Spindle-Shaped Ni-Fe-Layered Double Hydroxide: Effect of Etching Time on Flexible Energy Storage

Abstract

The rising demand for efficient energy storage in flexible electronics is driving the search for materials that are well-suited for the fabrication of these devices. Layered Double Hydroxides (LDHs) stand out as a remarkable material with a layered structure that embodies exceptional electrochemical properties. In this study, both double-shelled and single-shelled NiFe-Layered Double Hydroxide (LDH) particles are prepared using spindle-shaped MIL-101(Fe) as the template. These NiFe-LDH particles are then utilized to develop a flexible energy storage device. Transmission electron microscopy(TEM) analysis revealed that the as-synthesized NiFe-LDH particles transformed into hollow single-shells from a double-shelled structure as the aging time increased, which significantly influenced the electrochemical performances.
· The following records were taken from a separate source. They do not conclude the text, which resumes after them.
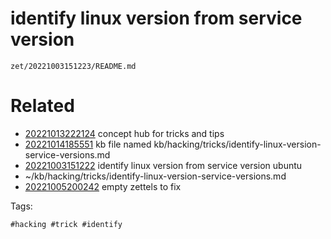 # identify linux version from service version

` zet/20221003151223/README.md `

# Related

- [20221013222124](/zet/20221013222124/README.md) concept hub for tricks and tips
- [20221014185551](/zet/20221014185551/README.md) kb file named kb/hacking/tricks/identify-linux-version-service-versions.md
- [20221003151222](/zet/20221003151222/README.md) identify linux version from service version ubuntu
- ~/kb/hacking/tricks/identify-linux-version-service-versions.md
- [20221005200242](/zet/20221005200242/README.md) empty zettels to fix

Tags:

    #hacking #trick #identify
Despite the decreasing specific capacitance and energy density with longer etching times, the sample etched for 2 h (NiFe-LDH 2h) demonstrated the highest capacitance of 9.24 mF·cm⁻² and an energy density of 0.46 µW·h·cm⁻², highlighting its promising performance for energy storage applications. X-ray photoelectron spectroscopy (XPS) analysis revealed the highest Ni²⁺: Ni³⁺ ratio, and Fe: Ni ratio for NiFe- LDH 2h samples, which further influences the energy storage properties. The ability to maintain the high performance of these materials across different bending angles further emphasizes its versatility and relevance in emerging flexible electronics markets.